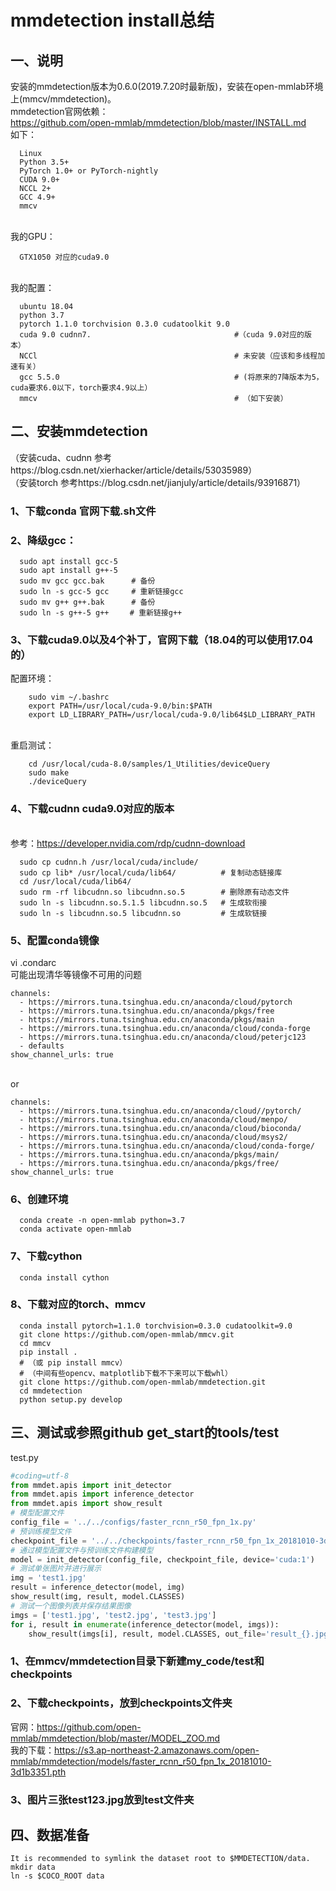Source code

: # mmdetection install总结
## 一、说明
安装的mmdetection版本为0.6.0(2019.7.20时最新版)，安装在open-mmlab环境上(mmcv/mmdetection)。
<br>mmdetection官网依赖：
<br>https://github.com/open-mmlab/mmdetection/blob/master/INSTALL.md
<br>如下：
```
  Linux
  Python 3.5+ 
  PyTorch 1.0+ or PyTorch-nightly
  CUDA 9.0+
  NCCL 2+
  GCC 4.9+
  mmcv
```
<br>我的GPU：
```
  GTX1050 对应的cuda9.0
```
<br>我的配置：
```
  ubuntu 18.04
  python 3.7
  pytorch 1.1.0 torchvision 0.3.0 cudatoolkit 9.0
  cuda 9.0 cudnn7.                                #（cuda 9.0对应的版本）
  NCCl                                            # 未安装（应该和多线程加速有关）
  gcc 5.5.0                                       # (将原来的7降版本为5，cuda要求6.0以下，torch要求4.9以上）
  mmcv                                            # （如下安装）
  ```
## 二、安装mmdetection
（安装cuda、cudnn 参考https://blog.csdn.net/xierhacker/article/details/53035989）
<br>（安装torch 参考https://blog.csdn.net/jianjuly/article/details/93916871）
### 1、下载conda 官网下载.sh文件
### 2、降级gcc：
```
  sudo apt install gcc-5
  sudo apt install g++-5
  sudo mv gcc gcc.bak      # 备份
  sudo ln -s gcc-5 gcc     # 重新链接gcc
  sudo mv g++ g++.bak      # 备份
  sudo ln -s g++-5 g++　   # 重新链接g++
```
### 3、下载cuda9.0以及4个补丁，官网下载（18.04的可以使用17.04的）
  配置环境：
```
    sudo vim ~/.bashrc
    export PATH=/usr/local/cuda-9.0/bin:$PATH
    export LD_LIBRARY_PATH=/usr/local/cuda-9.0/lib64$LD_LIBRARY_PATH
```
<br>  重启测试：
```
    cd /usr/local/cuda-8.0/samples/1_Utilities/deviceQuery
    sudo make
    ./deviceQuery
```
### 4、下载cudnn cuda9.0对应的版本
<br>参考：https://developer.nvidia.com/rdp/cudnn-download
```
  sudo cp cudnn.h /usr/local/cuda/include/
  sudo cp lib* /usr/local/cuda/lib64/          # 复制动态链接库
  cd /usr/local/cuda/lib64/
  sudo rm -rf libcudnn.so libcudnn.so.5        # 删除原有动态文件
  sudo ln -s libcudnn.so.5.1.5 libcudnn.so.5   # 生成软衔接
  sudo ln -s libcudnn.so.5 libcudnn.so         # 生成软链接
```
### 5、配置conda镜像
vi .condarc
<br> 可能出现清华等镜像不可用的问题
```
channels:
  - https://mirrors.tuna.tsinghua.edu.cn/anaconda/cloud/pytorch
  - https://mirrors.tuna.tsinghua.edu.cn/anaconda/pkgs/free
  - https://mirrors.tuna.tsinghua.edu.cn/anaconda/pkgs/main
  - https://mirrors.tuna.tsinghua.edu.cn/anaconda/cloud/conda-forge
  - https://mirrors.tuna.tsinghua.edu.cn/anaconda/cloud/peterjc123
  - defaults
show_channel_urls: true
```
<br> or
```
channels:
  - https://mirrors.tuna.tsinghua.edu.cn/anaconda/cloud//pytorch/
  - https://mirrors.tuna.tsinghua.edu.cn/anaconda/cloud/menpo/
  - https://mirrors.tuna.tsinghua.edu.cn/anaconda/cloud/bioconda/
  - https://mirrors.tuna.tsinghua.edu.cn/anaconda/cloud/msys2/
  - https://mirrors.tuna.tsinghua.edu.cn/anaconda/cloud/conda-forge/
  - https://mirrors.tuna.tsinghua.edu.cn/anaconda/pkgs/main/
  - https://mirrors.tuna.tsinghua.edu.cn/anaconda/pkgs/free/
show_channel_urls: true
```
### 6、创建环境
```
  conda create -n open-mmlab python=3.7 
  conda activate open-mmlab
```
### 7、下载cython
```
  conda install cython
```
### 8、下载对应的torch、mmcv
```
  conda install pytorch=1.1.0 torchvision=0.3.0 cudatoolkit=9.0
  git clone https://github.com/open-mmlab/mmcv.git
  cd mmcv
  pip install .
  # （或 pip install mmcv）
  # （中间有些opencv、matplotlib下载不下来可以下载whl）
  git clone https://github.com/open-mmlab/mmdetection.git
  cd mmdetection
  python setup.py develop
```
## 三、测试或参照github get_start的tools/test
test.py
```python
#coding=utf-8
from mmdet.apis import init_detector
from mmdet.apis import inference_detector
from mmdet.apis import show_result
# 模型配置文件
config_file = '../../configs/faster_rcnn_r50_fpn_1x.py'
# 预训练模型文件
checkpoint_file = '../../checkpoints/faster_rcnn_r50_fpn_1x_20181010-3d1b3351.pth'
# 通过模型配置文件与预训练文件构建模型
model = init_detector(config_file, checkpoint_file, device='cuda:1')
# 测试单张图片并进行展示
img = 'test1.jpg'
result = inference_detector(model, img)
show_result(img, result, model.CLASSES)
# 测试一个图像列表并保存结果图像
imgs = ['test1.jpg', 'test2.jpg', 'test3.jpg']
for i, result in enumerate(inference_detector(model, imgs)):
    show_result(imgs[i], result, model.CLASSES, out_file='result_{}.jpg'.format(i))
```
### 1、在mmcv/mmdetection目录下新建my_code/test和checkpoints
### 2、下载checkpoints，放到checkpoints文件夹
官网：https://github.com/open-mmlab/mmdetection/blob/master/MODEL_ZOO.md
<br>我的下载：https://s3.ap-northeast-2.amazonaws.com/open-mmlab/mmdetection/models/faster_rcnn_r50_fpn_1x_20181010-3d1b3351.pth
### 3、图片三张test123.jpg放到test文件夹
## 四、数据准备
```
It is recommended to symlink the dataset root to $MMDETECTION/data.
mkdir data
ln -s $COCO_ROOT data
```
---
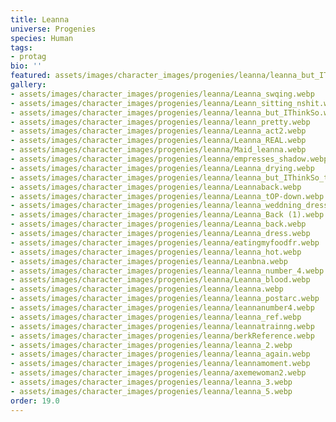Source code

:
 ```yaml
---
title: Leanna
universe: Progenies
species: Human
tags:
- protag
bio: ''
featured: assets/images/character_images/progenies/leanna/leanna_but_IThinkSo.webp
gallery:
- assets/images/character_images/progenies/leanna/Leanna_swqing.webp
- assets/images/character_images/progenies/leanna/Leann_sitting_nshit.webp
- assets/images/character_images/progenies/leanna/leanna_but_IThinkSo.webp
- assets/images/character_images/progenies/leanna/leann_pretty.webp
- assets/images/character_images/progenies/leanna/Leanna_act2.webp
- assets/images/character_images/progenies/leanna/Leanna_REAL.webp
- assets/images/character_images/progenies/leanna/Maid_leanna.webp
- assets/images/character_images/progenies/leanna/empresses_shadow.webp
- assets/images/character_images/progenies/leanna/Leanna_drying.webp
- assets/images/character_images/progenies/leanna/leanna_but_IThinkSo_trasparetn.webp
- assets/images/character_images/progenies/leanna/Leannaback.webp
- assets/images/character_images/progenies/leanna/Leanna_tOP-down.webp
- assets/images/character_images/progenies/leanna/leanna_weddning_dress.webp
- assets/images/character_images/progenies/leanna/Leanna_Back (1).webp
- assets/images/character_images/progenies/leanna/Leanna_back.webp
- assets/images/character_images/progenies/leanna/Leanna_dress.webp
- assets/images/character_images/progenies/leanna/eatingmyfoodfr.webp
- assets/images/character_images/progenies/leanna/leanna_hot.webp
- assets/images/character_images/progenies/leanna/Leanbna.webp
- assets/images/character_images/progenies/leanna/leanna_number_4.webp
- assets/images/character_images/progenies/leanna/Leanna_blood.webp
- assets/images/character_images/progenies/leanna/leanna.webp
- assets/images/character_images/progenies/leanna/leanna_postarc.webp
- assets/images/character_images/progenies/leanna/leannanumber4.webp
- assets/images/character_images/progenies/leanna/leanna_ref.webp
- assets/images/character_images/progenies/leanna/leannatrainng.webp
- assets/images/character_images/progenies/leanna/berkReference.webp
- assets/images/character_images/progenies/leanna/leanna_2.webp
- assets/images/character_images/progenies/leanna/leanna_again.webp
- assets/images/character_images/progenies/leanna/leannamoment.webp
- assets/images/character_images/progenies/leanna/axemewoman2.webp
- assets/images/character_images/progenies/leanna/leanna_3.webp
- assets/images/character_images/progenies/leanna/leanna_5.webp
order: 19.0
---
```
* * *
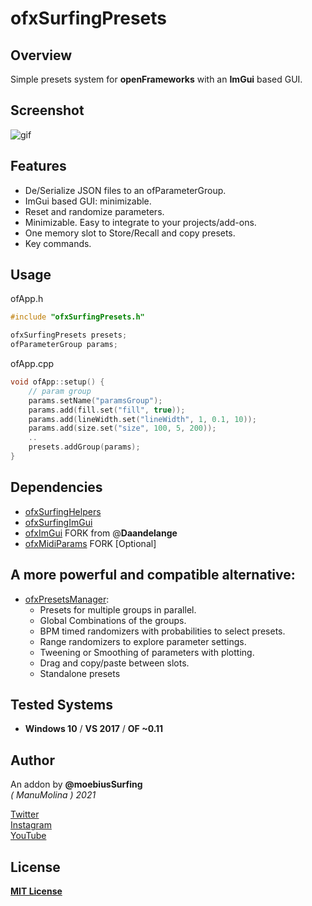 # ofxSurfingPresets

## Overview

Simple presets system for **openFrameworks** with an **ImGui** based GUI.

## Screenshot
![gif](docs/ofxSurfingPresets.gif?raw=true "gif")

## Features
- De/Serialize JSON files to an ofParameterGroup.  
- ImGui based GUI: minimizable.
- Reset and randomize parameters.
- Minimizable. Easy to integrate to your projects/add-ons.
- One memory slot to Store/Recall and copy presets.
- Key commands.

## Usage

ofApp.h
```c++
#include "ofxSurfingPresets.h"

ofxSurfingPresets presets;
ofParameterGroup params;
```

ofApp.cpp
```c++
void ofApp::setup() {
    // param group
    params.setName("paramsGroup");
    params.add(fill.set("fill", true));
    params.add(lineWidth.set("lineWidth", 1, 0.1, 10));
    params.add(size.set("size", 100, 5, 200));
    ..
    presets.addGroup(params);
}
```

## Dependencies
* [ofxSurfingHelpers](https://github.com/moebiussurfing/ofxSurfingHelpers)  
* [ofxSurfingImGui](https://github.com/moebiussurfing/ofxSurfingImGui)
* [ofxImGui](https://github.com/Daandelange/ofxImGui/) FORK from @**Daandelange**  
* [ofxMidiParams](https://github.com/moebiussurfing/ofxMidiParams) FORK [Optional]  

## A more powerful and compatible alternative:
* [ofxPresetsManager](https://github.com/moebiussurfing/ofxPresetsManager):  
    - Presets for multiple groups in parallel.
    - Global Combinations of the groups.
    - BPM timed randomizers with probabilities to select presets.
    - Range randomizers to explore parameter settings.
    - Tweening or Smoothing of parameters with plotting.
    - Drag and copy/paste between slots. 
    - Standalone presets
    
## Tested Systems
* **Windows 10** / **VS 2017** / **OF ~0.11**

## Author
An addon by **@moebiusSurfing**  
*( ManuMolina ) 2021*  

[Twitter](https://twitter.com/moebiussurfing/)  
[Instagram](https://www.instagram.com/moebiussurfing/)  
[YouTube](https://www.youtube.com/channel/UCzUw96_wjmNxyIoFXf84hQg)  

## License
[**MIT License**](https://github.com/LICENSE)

Task statement » For the word "参考https", find all matching lines in the entries above and copy them out.

Answer »
（安装cuda、cudnn 参考https://blog.csdn.net/xierhacker/article/details/53035989）
<br>（安装torch 参考https://blog.csdn.net/jianjuly/article/details/93916871）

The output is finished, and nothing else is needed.